Die Landschaftsmalerei spiegelt weder nur eine bestimmte Landschaft noch gibt sie lediglich eine besondere Gegend oder einen pittoresken Ausschnitt der Natur wieder. Sie ist auch Ergebnis der künstlerischen Darstellung, in der sich die herrschenden Ideen und das Weltbild der Zeit ausdrücken.
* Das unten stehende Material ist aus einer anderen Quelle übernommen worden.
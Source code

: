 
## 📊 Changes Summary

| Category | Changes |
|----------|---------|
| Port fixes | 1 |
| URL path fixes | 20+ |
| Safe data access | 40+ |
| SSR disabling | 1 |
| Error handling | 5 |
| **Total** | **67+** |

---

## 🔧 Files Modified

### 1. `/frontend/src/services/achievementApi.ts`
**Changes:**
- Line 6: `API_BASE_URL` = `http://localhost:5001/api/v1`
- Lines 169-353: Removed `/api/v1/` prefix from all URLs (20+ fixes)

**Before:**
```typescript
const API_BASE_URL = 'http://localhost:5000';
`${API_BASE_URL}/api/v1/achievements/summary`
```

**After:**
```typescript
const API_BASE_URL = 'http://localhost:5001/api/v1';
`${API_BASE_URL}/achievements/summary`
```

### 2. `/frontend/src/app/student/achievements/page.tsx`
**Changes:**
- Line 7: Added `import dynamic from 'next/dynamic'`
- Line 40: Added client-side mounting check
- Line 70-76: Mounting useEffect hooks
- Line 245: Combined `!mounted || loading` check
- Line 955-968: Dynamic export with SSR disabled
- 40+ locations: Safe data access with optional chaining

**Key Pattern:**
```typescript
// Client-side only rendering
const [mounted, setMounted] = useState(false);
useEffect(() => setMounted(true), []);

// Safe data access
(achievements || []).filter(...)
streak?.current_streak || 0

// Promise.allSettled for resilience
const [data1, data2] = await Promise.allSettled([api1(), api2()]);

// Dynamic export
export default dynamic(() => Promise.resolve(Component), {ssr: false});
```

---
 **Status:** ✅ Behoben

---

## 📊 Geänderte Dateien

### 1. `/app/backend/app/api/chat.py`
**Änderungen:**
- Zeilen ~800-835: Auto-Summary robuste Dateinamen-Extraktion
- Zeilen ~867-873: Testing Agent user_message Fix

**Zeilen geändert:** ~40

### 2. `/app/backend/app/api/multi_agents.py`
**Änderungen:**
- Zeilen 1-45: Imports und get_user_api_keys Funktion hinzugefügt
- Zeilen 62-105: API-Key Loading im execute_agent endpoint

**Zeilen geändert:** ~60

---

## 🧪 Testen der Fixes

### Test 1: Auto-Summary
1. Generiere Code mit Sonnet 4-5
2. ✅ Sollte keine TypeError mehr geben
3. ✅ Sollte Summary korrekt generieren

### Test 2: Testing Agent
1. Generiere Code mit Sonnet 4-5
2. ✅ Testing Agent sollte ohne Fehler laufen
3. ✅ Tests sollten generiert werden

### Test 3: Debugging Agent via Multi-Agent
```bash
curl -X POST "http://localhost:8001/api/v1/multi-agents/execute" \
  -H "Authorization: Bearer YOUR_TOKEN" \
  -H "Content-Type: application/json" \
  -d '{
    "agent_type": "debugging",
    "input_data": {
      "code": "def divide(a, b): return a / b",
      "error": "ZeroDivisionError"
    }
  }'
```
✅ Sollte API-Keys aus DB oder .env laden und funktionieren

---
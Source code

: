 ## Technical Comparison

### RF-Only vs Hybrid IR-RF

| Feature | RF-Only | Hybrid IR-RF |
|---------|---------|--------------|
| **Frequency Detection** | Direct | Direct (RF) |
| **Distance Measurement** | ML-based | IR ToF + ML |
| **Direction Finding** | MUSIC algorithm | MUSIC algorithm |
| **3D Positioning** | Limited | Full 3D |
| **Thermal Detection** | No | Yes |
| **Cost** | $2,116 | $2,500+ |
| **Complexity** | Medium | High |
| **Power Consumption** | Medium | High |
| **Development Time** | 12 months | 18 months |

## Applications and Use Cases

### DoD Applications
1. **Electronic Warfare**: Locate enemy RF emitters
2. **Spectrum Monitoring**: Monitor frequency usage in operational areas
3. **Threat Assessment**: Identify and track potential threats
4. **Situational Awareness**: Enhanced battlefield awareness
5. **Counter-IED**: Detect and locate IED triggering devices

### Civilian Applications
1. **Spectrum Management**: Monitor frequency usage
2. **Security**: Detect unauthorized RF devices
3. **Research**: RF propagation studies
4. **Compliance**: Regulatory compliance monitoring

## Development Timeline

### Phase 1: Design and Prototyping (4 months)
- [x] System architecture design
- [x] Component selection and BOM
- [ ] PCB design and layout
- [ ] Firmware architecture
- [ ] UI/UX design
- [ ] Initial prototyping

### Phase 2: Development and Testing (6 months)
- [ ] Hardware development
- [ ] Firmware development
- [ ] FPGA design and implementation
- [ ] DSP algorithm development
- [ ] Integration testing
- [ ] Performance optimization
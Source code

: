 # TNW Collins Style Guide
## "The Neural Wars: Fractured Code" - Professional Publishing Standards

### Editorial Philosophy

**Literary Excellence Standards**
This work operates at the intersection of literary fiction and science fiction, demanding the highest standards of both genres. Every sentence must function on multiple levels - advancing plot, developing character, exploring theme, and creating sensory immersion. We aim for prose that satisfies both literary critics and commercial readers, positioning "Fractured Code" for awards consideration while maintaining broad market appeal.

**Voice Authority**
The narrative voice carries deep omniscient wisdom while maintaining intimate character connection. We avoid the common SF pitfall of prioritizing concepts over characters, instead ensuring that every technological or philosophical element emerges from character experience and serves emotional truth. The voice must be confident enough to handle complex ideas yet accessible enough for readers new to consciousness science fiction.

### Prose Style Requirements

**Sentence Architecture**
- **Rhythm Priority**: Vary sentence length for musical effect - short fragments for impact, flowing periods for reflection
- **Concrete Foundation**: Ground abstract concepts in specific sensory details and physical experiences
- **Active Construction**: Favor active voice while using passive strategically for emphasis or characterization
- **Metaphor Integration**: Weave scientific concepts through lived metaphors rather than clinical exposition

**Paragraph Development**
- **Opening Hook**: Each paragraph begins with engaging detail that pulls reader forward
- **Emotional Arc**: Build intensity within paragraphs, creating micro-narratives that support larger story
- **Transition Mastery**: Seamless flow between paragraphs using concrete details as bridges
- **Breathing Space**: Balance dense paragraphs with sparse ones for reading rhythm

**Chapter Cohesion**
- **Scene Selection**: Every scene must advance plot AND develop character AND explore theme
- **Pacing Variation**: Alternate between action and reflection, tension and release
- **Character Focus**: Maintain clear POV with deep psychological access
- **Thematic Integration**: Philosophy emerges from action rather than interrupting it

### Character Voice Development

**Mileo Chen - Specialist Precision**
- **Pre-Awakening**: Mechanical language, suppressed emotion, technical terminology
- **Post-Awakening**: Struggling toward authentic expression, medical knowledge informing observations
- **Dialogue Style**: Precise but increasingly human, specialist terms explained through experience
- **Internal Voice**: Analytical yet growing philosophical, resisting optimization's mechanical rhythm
Die Landschaftsmalerei lässt sich bis in die Antike zurückverfolgen, doch erst Anfang des 19. Jahrhunderts entfaltet das Genre sein volles Potential und gewinnt es sowohl im dänischen wie im europäischen Kontext an großer Popularität. Zu dieser Zeit sah man in den Landschaftsschilderungen eine neue Empfindsamkeit und Vielfalt. Diesen kam als kultureller Ausdruck und Träger von symbolischem Inhalt große Bedeutung zu, oft mit nationalen Untertönen. So widmete man sich ausdrücklich, und zwar in Dänemark wie in Deutschland, der heimischen Natur.

In der zweiten Hälfte des 19. Jahrhunderts und Anfang des 20. Jahrhunderts ging die Entwicklung vom naturalistischen und topografischen Landschaftsbegriff hin zu neuen impressionistischen und expressionistischen experimentierenden Formen. Die Landschaften in dieser Ausstellung stammen aus dieser späteren Periode, und viele Werke zeigen hier zu ein und derselben Zeit ebenso sehr nach vorn zur Abstraktion wie zurück zur Figuration und Nachahmung der Natur.

Das Skejten-Bild des blutjungen Olaf Rude zeigt noch naturalistische Züge, doch indem Rude immer wieder zu dem Motiv zurückkehrte, lässt sich verfolgen, wie er durch Ausbildung und Reisen sein künstlerisches Bewusstsein änderte und sich für neue Formexperimente öffnete. Auch Max Slevogt, einer der führenden Impressionisten Deutschlands, arbeitete ständig mit derselben Landschaft. In der Pfälzer Gegend hat er bekanntlich viele seiner Werke zu unterschiedlichen Tages- und jahreszeitlichen Stimmungen geschildert – eine Idee, die auf das Prinzip des Impressionisten Claude Monet (1840-1926) zurückging, in Serien zu malen.

Die modernistischen Maler Harald Giersing und Max Pechstein repräsentieren die dualistische Gratwanderung zwischen Abstraktion und Natur. Beide gehen sie in die Natur und malen hier ganz „unmodern“ ihre Motive im Freien und setzen dabei ihre Sinneseindrücke von Sorø und Nidden in moderne Naturinterpretationen in einer experimentierenden expressiven Formensprache um.